Re: Recommendations needed for RAID5 recovery

Wols Lists <antlists@xxxxxxxxxxxxxxx> · Sun, 26 Jun 2016 22:12:15 +0100

On 25/06/16 17:49, Phil Turmel wrote:
> Hi Wol, Peter,
> 
> { Convention on kernel.org is to reply-to-all, bottom or interleave
> replies, and trim unnecessary context.  CC list fixed up accordingly. }

Sorry, but the OP had already been trimmed, I trimmed a bit further...
> 
> On 06/25/2016 07:43 AM, Wols Lists wrote:
> 
>> I know you're getting conflicting advice, but I'd try to get a good dd
>> backup first.

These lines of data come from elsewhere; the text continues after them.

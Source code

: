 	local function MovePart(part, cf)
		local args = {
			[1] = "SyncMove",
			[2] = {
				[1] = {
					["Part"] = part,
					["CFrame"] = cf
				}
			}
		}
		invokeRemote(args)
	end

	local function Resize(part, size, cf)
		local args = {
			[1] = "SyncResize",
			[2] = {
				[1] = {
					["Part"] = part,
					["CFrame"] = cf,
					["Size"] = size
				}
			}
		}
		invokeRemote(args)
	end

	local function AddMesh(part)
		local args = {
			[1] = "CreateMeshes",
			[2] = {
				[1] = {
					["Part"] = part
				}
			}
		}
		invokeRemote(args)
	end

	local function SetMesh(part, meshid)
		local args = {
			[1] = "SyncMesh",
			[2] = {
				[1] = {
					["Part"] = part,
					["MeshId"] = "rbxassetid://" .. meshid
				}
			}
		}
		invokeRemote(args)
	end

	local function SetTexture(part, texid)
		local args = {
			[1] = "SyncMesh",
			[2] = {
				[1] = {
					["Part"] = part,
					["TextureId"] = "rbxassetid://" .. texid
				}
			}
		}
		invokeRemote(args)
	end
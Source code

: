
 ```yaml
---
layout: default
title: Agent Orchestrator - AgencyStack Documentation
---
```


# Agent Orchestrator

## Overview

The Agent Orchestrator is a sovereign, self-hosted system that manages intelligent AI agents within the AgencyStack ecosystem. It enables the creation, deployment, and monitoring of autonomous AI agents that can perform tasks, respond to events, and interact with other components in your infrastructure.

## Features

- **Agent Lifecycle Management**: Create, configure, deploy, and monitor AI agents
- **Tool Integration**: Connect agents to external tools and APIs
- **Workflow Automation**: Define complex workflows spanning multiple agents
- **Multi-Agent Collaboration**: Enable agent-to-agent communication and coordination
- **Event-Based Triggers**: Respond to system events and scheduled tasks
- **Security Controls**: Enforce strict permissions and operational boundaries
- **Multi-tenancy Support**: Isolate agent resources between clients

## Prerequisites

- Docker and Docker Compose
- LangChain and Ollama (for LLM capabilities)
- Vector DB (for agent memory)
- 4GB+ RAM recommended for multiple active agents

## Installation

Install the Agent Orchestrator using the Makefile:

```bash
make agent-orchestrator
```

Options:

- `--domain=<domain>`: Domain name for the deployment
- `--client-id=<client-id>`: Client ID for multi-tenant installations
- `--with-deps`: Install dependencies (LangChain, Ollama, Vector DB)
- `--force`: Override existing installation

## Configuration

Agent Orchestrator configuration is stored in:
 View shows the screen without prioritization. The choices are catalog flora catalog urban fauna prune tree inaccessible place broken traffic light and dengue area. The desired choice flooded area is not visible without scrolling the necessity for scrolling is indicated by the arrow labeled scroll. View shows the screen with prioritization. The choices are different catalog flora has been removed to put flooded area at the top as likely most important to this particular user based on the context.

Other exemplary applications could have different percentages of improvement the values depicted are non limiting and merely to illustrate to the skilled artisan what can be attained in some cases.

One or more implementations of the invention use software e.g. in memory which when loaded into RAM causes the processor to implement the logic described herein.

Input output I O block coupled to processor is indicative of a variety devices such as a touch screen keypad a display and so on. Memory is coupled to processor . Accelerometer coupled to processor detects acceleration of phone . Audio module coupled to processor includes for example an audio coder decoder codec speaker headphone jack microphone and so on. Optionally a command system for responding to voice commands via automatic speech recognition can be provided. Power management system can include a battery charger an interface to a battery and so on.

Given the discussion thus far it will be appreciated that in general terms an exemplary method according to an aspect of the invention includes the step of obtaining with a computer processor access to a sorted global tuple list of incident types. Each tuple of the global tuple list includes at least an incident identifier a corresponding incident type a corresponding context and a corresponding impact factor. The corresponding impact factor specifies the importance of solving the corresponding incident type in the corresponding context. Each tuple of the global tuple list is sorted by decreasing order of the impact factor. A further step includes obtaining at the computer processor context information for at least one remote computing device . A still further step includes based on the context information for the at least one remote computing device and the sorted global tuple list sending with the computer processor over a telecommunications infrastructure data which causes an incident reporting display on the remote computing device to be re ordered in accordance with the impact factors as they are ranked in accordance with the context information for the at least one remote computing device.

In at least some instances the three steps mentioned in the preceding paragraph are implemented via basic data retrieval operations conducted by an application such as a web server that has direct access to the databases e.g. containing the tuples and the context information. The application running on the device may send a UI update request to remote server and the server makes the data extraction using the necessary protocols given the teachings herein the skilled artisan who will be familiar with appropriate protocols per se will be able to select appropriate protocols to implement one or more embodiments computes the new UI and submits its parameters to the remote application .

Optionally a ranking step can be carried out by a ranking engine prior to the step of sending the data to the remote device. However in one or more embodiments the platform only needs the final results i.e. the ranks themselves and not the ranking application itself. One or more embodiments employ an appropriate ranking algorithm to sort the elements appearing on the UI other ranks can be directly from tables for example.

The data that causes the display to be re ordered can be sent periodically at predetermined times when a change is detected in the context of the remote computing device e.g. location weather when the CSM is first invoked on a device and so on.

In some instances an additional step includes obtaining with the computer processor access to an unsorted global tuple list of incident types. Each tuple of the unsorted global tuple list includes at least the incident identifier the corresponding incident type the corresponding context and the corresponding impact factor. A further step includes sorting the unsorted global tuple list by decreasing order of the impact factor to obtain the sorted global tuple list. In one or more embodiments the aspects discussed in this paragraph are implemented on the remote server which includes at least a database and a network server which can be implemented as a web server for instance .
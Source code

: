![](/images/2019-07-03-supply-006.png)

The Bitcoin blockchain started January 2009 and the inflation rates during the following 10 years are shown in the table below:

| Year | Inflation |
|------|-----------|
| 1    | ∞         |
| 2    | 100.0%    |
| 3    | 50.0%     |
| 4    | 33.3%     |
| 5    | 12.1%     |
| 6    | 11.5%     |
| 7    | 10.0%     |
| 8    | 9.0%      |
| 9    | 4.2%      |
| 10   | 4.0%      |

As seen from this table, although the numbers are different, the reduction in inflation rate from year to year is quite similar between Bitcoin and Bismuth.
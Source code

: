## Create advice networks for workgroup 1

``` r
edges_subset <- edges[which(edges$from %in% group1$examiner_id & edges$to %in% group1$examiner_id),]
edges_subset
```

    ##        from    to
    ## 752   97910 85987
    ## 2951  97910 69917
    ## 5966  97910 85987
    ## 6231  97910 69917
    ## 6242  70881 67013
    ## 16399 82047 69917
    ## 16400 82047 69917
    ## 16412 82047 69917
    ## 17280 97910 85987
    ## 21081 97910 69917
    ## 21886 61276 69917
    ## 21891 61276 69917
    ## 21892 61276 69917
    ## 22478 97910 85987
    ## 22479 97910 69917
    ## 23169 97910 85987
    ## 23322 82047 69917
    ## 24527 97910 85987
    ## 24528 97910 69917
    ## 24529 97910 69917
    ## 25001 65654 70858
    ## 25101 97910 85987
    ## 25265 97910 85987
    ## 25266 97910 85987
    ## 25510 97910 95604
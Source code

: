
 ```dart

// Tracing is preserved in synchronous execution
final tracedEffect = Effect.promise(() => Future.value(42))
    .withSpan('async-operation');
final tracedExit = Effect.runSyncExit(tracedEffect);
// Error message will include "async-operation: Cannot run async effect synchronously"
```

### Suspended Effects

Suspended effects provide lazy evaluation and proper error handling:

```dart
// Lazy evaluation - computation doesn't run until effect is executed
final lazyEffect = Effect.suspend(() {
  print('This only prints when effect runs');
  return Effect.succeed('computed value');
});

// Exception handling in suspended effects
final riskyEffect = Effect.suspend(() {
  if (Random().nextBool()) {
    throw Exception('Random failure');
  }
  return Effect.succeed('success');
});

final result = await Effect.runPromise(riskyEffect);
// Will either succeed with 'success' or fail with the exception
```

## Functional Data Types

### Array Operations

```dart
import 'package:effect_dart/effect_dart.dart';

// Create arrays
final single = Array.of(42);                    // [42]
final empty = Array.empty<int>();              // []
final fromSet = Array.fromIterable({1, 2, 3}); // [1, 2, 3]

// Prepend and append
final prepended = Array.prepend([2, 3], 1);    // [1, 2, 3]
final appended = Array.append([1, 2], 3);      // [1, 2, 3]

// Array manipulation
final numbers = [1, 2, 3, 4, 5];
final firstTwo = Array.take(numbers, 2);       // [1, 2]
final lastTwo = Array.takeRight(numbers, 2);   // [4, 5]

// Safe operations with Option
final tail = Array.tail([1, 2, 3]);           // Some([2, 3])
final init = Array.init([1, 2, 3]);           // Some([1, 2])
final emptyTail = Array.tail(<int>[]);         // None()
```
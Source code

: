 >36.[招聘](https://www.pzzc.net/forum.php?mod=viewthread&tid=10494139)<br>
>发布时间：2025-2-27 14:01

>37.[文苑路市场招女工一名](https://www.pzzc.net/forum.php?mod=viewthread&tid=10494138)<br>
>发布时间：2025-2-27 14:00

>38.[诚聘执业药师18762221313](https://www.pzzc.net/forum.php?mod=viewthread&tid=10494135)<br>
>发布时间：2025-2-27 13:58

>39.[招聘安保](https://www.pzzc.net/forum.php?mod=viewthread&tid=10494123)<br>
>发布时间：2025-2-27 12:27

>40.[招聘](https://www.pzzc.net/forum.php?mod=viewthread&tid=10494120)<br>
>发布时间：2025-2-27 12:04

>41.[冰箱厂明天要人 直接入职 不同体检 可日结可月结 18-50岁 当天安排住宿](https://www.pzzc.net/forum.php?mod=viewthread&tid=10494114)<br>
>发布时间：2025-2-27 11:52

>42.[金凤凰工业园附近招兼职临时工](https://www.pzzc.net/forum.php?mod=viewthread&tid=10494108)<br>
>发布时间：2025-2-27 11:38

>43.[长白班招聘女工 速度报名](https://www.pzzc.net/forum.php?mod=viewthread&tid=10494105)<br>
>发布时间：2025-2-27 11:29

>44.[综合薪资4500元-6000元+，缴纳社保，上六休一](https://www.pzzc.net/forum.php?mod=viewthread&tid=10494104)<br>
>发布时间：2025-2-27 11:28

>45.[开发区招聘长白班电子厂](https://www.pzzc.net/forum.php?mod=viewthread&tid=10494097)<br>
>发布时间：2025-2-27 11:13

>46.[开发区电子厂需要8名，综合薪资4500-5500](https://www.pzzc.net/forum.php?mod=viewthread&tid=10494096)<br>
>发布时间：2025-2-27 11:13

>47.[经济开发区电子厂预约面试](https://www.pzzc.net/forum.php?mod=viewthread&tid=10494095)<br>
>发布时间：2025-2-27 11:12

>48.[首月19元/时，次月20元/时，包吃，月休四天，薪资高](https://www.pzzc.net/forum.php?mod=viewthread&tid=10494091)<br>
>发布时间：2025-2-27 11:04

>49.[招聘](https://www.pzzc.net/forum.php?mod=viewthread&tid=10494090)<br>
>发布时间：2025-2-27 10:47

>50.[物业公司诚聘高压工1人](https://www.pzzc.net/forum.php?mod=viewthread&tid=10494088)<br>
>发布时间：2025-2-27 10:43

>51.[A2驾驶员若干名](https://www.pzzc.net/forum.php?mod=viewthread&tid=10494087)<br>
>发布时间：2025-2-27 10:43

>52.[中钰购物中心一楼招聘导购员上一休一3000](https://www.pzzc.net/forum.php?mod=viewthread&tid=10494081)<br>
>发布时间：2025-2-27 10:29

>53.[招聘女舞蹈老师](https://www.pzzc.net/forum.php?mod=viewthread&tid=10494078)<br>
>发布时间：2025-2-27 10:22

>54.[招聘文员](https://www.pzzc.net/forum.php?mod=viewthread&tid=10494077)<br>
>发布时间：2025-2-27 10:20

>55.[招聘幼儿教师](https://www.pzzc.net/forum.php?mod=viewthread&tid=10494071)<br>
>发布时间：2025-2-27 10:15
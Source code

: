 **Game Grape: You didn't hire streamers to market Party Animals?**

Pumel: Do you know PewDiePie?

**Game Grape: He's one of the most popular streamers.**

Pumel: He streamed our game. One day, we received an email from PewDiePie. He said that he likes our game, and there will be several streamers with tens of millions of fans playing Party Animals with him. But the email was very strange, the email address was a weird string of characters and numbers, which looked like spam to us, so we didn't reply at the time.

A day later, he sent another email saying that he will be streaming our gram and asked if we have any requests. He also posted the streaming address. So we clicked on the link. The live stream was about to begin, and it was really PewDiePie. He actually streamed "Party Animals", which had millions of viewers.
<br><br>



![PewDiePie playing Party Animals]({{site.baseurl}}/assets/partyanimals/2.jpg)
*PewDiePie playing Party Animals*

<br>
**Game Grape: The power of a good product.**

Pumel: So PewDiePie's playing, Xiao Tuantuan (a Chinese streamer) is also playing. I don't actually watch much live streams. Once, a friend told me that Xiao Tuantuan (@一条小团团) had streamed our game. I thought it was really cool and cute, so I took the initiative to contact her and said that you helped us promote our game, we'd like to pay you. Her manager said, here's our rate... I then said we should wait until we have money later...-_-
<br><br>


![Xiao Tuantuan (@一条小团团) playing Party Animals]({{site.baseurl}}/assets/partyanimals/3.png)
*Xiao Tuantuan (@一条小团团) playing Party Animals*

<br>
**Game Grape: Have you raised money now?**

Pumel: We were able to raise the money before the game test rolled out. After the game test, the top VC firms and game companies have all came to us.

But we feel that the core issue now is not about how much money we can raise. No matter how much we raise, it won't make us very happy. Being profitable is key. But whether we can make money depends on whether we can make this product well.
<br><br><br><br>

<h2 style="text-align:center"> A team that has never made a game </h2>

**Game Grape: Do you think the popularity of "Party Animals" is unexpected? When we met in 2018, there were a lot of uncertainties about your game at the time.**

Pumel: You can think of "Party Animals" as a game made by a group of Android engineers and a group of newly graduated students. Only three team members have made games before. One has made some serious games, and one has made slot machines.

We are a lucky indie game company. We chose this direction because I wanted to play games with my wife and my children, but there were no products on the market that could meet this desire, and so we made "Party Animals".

I don't know of any utility that will do an md integrity
>> check on a ddrescue'd disk :-( so you'd need to do a fsck and hope ...
> 
> Conflicting advice indeed.  More conflict ahead:
> 
> dd is totally useless for raid recovery in all cases.  ddrescue may be
> of use in this case:

And if dd gets a copy without errors, what's the difference between that
and a ddrescue? Surely they're identical?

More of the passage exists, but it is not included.